Take advantage of your fund's tax benefits before it's too late, writes George Cochrane.
By · 7 Aug 2011
By ·
7 Aug 2011
comments Comments
Take advantage of your fund's tax benefits before it's too late, writes George Cochrane.

MY WIFE and I will turn 60 in October. We have been retired for 18 months. I have drawn down (almost to the non-taxable limit) on one of our two major superannuation funds. We have $360,000 in six-month term deposits that mature in May 2012 and will earn 3.1 per cent. There is $72,000 in the super fund we raided and $740,000 in the other. Both of these funds are in a balanced/growth area. There is about $50,000 in another three funds that do not mature until 2016. We have also been advised by an accountant that a self-managed super fund would be our best option. We intended to reinvest the $360,000 in six- to 12-month term deposits, drawing living expenses as required. What guidance can you give? R.M.

If you've never run your own portfolio before, think twice before setting up an SMSF they are not necessarily easy and foolproof. I suggest you spend the time between now and age 65 putting as much of your non-super money as possible into super but be wary of the investment caps. Plan to end up at age 65 (when no further contributions can be made) with close to 100 per cent of your income from super pensions so that it will be untaxed and require no tax return.

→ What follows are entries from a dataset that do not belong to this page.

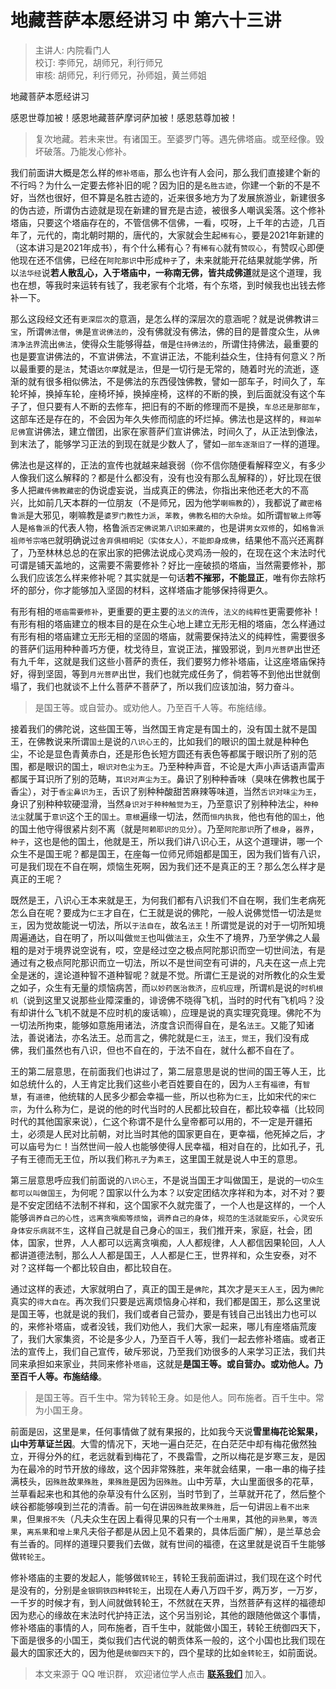 # 地藏菩萨本愿经讲习 中 第六十三讲

> 主讲人: 内院看门人 <br />
> 校订: 李师兄，胡师兄，利行师兄 <br />
> 审核: 胡师兄，利行师兄，孙师姐，黄兰师姐 <br />

地藏菩萨本愿经讲习

感恩世尊加被！感恩地藏菩萨摩诃萨加被！感恩慈尊加被！

> 复次地藏。若未来世。有诸国王。至婆罗门等。遇先佛塔庙。或至经像。毁坏破落。乃能发心修补。

我们前面讲大概是怎么样的`修补塔庙`，那么也许有人会问，那么我们直接建个新的不行吗？为什么一定要去修补旧的呢？因为旧的是`名胜古迹`，你建一个新的不是不好，当然也很好，但不算是名胜古迹的，近来很多地方为了发展旅游业，新建很多的伪古迹，所谓伪古迹就是现在新建的冒充是古迹，被很多人嘲讽奚落。这个修补塔庙，只要这个塔庙存在的，不管信佛不信佛，一看，哎呀，上千年的古迹，几百年了，元代的，南北朝时期的，唐代的，大家就会生起`稀有心`，要是2021年新建的（这本讲习是2021年成书），有个什么稀有心？有`稀有心`就有`赞叹心`，有赞叹心即便他现在还不信佛，已经在`阿陀那识`中形成`种子`了，未来就能开花结果就能学佛，所以`法华经`说**若人散乱心，入于塔庙中，一称南无佛，皆共成佛道**就是这个道理，我也在想，等我时来运转有钱了，我老家有个北塔，有个东塔，到时候我也出钱去修补一下。

那么这段经文还有`更深层次`的意涵，是怎么样的深层次的意涵呢？就是说佛教讲`三宝`，所谓`佛法僧`，`佛`是`宣说佛法的`，没有佛就没有佛法，佛的目的是普度众生，从`佛清净法界`流出`佛法`，使得众生能够得益，`僧`是`住持佛法的`，所谓住持佛法，最重要的也是要宣讲佛法的，不宣讲佛法，不宣讲正法，不能利益众生，住持有何意义？所以最重要的是`法`，梵语`达尔摩`就是`法`，但是一切行是无常的，随着时光的流逝，逐渐的就有很多相似佛法，不是佛法的东西侵蚀佛教，譬如一部车子，时间久了，车轮坏掉，换掉车轮，座椅坏掉，换掉座椅，这样的不断的换，到后面就没有这个车子了，但只要有人不断的去修车，把旧有的不断的修理而不是换，`车总还是那部车`，这部车还是存在的，不会因为年久失修而彻底的坏烂掉。佛法也是这样的，`释迦牟尼佛`宣讲佛法，建立僧团，出家在家菩萨们宣讲佛法，时间久了，从正法到像法，到末法了，能够学习正法的到现在就是少数人了，譬如`一部车逐渐旧了`一样的道理。

佛法也是这样的，正法的宣传也就越来越衰弱（你不信你随便看解释空义，有多少人像我们这么解释的？都是什么都没有，没有也没有那么乱解释的），好比现在很多人把`藏传佛教藏密`的伪说虚妄说，当成真正的佛法，你指出来他还老大的不高兴，比如前几天本群的一位朋友（不是师兄，因为他学`喇嘛教`的），我都说了`藏密格鲁派`是大邪见，喇嘛教是`婆罗门教性力派`，`苯教`，`佛教名相的大杂烩`。如所谓`智敏上师`等人是`格鲁派`的代表人物，格鲁派`否定佛说第八识如来藏的`，也是讲`男女双修`的，如`格鲁派祖师爷宗咯巴`就明确说过`舍弃俱相明妃（实体女人），不能即身成佛`，结果他不高兴还离群了，乃至林林总总的在家出家的把佛法说成心灵鸡汤一般的，在现在这个末法时代可谓是铺天盖地的，这需要不需要修补？好比一座破损的塔庙，当然需要修补，那么我们应该怎么样来修补呢？其实就是一句话**若不摧邪，不能显正**，唯有你去除朽坏的部分，你才能够加入坚固的材料，这样塔庙才能够保持得更久。

有形有相的`塔庙需要修补`，更重要的更主要的`法义的流传`，`法义的纯粹性`更需要修补！有形有相的塔庙建立的根本目的是在众生心地上建立无形无相的塔庙，怎么样通过有形有相的塔庙建立无形无相的坚固的塔庙，就需要保持法义的纯粹性，需要很多的菩萨们运用种种善巧方便，枕戈待旦，宣说正法，摧毁邪说，到`月光菩萨`出世还有九千年，这就是我们这些小菩萨的责任，我们要努力修补塔庙，让这座塔庙保持好，得到坚固，等到`月光菩萨`出世，我们也就完成任务了，倘若等不到他出世就倒塌了，我们也就谈不上什么菩萨不菩萨了，所以我们应该加油，努力奋斗。

> 是国王等。或自营办。或劝他人。乃至百千人等。布施结缘。

接着我们的佛陀说，这些国王等，当然国王肯定是有国土的，没有国土就不是国王，在佛教说来所谓`国土`是说的`八识心王`的，比如我们的眼识的国土就是种种色尘，不论是显色青黄赤白，还是形色长短方圆还有表色等都属于眼识所了别的范围，都是眼识的国土，`眼识对色尘为王`。乃至种种声音，不论是大声小声话语声雷声都属于耳识所了别的范畴，`耳识对声尘为王`。鼻识了别种种香味（臭味在佛教也属于香尘），对于`香尘鼻识为王`，舌识了别种种酸甜苦麻辣等味道，当然`舌识对味尘为王`，身识了别种种软硬湿滑，当然`身识对于种种触觉为王`，乃至意识了别种种法尘，`种种法尘`就属于`意识`这个王的`国土`。`意根`遍缘一切法，然而`恒内执我`，他也有他的`国土`，他的国土他守得很紧片刻不离（就是`阿赖耶识的见分`）。乃至`阿陀那识`所了`根身`，`器界`，`种子`，这也是他的国土，他就是王，所以我们讲八识心王，从这个道理讲，哪一个众生不是国王呢？都是国王，在座每一位师兄师姐都是国王，因为我们皆有八识，可是我们现在不自在啊，烦恼生死啊，因为我们还不是真正的王？那么怎么样才是真正的王呢？

既然是王，八识心王本来就是王，为何我们都有八识我们不自在啊，我们生老病死怎么自在呢？要成为`仁王`才自在，仁王就是说的佛陀，一般人说佛觉悟一切法是`觉王`，因为觉故能说一切法，所以`于法自在`，故名`法王`！所谓觉是说的对于一切所知境周遍通达，自在明了，所以叫做`觉王`也叫做`法王`，众生不了境界，乃至学佛之人最粗的是对于境界说空说有，哎，空是经过空之极点阿陀那识而空一切世间法，有是通过有之极点阿陀那识而立一切法，所以不是世间空有可讲的，凡夫在这一点上完全是迷的，遑论道种智不道种智呢？就是不觉。所谓仁王是说的对所教化的众生爱之如子，众生有无量的烦恼病苦，而`以妙药医治救济`，`应机应理`，所谓`机`是说的`时机根机`（说到这里又说那些业障深重的，诽谤佛不晓得飞机，当时的时代有飞机吗？没有却讲什么飞机不就是不应时机的废话嘛），应理是说的真实理究竟理。佛陀不为一切法所拘束，能够如意施用诸法，济度含识而得自在，是名`法王`。又能了知诸法，善说诸法，亦名法王。总而言之，佛陀就是`仁王`，`法王`，`觉王`，我们没有成佛，我们虽然也有八识，但也不自在的，于法不自在，就什么都不自在了。

王的第二层意思，在前面我们也讲过了，第二层意思是说的世间的国王等人王，比如总统什么的，人王肯定比我们这些小老百姓要自在的，因为`人王`有`福德`，有`智慧`，有`道德`，他统辖的人民多少都会幸福一些，所以也称为`仁王`，比如宋代的`宋仁宗`，为什么称为仁，是说的他的时代当时的人民都比较自在，都比较幸福（比较同时代的其他国家来说），仁这个称谓不是什么皇帝都可以用的，不一定是开疆拓土，必须是人民对比前朝，对比当时其他的国家更自在，更幸福，他死掉之后，才可以庙号为`仁`！当然世间一般人也能够使得人民幸福，相对自在的，比如孔子，孔子有王德而无王位，所以我们称`孔子`为`素王`，这里国王就是说人中王的意思。

第三层意思呼应我们前面说的`八识心王`，不是说当国王才叫做国王，是说的`一切众生都可以叫做国王`，为何呢？国家以什么为本？以安定团结次序祥和为本，对不对？要是不安定团结不法制不祥和，这个国家不久就完蛋了，一个人也是这样的，一个人能够`调养自己的心性`，`远离贪嗔痴等烦恼`，`调养自己的身体`，`规范的生活就能安乐`，`心灵安乐身体安乐病就不生`，这样自己就是自己身心的`国王`，我们推开来，家庭，社会，团体，国家，世界，人人都可以远离贪嗔痴，人人都规律，人人都信因果轮回，人人都讲道德法制，那么人人都是国王，人人都是仁王，世界祥和，众生安泰，对不对？这样每一个都比较自由，都比较自在。

通过这样的表述，大家就明白了，真正的国王是`佛陀`，其次才是`天王人王`，因为`佛陀`真实的`得大自在`。再次我们只要是远离烦恼身心祥和，我们都是国王，那么这里说是国王等，也就是说的我们，我们或者自己营办，要是有钱自己出钱出力也可以的，来修补塔庙，或者没钱，我们劝他人，我们大家一起来，哪儿有座塔庙荒废了，我们大家集资，不论是多少人，乃至百千人等，我们一起去修补塔庙。或者正法的宣传上，我们自己宣传，破斥邪说，乃至我们劝很多的人来学习正法，我们共同来承担如来家业，共同来修补`塔庙`，这就是**是国王等。或自营办。或劝他人。乃至百千人等。布施结缘**。

> 是国王等。百千生中。常为转轮王身。如是他人。同布施者。百千生中。常为小国王身。

前面是`因`，这里是`果`，任何事情做了就有果报的，比如我今天说**雪里梅花论絮果，山中芳草证兰因**。大雪的情况下，天地一遍白茫茫，在白茫茫中却有梅花傲然独立，开得分外的红，老远就看到梅花了，不畏霜雪，之所以梅花是岁寒三友，是因为在最冷的时节开放的缘故，这个因非常殊胜，来年就会结果，一串一串的梅子挂满枝头，`因殊胜`故`果殊胜`，`果殊胜`是因为`因殊胜`。山中芳草，大山里面很多的花草，兰草看起来也和其他的杂草没有什么区别，当时节到了，兰草就开花了，然后整个峡谷都能够嗅到兰花的清香。前一句在讲`因殊胜`故`果殊胜`，后一句讲`因上看不出来果`，但`果报不失`（凡夫众生在因上看得见果的只有一个`士用果`，其他的`异熟果`，`等流果`，`离系果`和`增上果`凡夫俗子都是从因上见不着果的，具体后面广解），是兰草总会有兰香的。同样的道理只要我们去做，就有世间的福德，在这里就是说百千生能够做`转轮王`。

修补塔庙的主要的发起人，能够做`转轮王`，转轮王我前面讲过，我们现在这个时代是没有的，分别是`金银铜铁四种转轮王`，出现在人寿八万四千岁，两万岁，一万岁，一千岁的时候才有，到人间就做转轮王，不然就在天界，当然菩萨有这样的福德却因为悲心的缘故在末法时代护持正法，这个另当别论，其他的跟随他做这个事情，修补塔庙的事情的人，同布施者，百千生中，就能做小国王，转轮王统御四天下，下面是很多的小国王，类似我们古代说的朝贡体系一般的，这个小国也比我们现在最大的国家还大的，因为他是`统御四天下`的，四个星球的比如`金转轮王`，如前面说。

> 本文来源于 QQ 唯识群， 欢迎诸位学人点击 **[联系我们](https://mp.weixin.qq.com/s/lZCfWjmLjgNR165Tx4_bCQ)** 加入。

I like to keep up to 65 per cent in equities, depending on the state of the sharemarket. If you want a term deposit-style investment for the rest of your super savings, consider the Melbourne-based Defence Force Credit Union, which offers a fixed 6 per cent for 12 months in its Retirement Savings Account term-deposit option, available as either accumulation or pension funds. See defcredit.com.au. Also, the Melbourne-based Police Credit Union is similarly offering 6.1 per cent for 12 months or 6.25 per cent for 24 months. See policecredit.com.au.

Lessons to be learnt

I'M TRYING to create a future wealth account for my 14-year-old son. I put his pocket money of $25 a fortnight into an E*Trade account, which I hold in trust in his name. He has his own tax file number. His current portfolio has 1260 Argo Investments shares (ARG), with slightly more than $500 in cash. He wanted some QR National shares but the prospectus was out of his cash range. He is still keen to get some. He could also afford Telstra. Should

I just continue adding to the ARG shares, or look at something such as QRN or TLS? G.R.

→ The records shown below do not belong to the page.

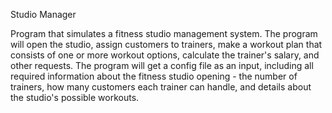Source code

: Studio Manager

Program that simulates a fitness studio management system. The program will open the studio, assign customers to trainers, make a workout plan that consists of one or more workout options, calculate the trainer's salary, and other requests. The program will get a config file as an input, including all required information about the fitness studio opening - the number of trainers, how many customers each trainer can handle, and details about the studio's possible workouts.
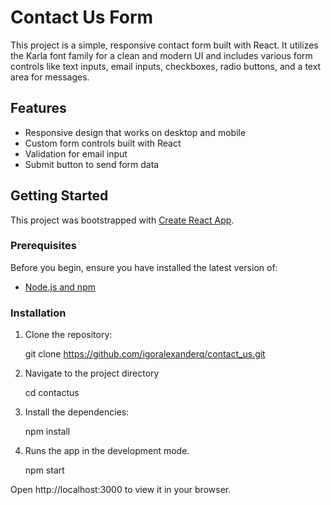 # Contact Us Form

This project is a simple, responsive contact form built with React. It utilizes the Karla font family for a clean and modern UI and includes various form controls like text inputs, email inputs, checkboxes, radio buttons, and a text area for messages.

## Features

- Responsive design that works on desktop and mobile
- Custom form controls built with React
- Validation for email input
- Submit button to send form data

## Getting Started

This project was bootstrapped with [Create React App](https://github.com/facebook/create-react-app).

### Prerequisites

Before you begin, ensure you have installed the latest version of:

- [Node.js and npm](https://nodejs.org/en/)

### Installation

1. Clone the repository:

   git clone https://github.com/igoralexanderq/contact_us.git

2. Navigate to the project directory

    cd contactus

3. Install the dependencies:

    npm install

4. Runs the app in the development mode. 

    npm start

Open http://localhost:3000 to view it in your browser.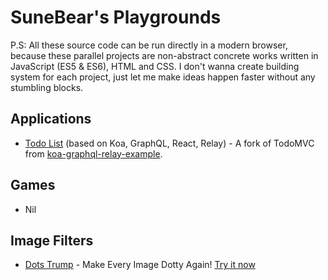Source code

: # SuneBear's Playgrounds
P.S: All these source code can be run directly in a modern browser, because these parallel projects are non-abstract concrete works written in JavaScript (ES5 & ES6), HTML and CSS. I don't wanna create building system for each project, just let me make ideas happen faster without any stumbling blocks.

## Applications
- [Todo List](./src/applications/todolist-koa-graphql-react-relay) (based on Koa, GraphQL, React, Relay) - A fork of TodoMVC from [koa-graphql-relay-example](https://github.com/chentsulin/koa-graphql-relay-example).

## Games
- Nil

## Image Filters
- [Dots Trump](./src/image-filters/dots-trump) - Make Every Image Dotty Again! [Try it now](https://sunebear.github.io/SB-Playgrounds/image-filters/dots-trump)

It sounds as if your son is getting an excellent lesson. One thing that becomes apparent is that we learn from our mistakes. With a total portfolio value of about $7000, your son is limited in his choices but if you let him invest, say, $2000 at a time, in a share of his choice, while giving him all the positives and negatives, he will learn from his decisions.

For example, Telstra is paying a whopping 9.4 per cent fully franked yield but can it keep paying a 28? dividend in the future, given all that is happening in the telecom sector? As for QRN, what is it that the overseas investors knew that local investors did not know or were not told, or both, for it to have risen more than 30 per cent, as it has, and can it go higher? I suspect it can and its first dividend of 3.7? is expected to be paid this September.

If you have a question for George Cochrane, send it to Personal Investment, PO Box 3001, Tamarama, NSW 2026. Helplines: Banking Ombudsman, 1300 780 808 Pensions, 13 23 00.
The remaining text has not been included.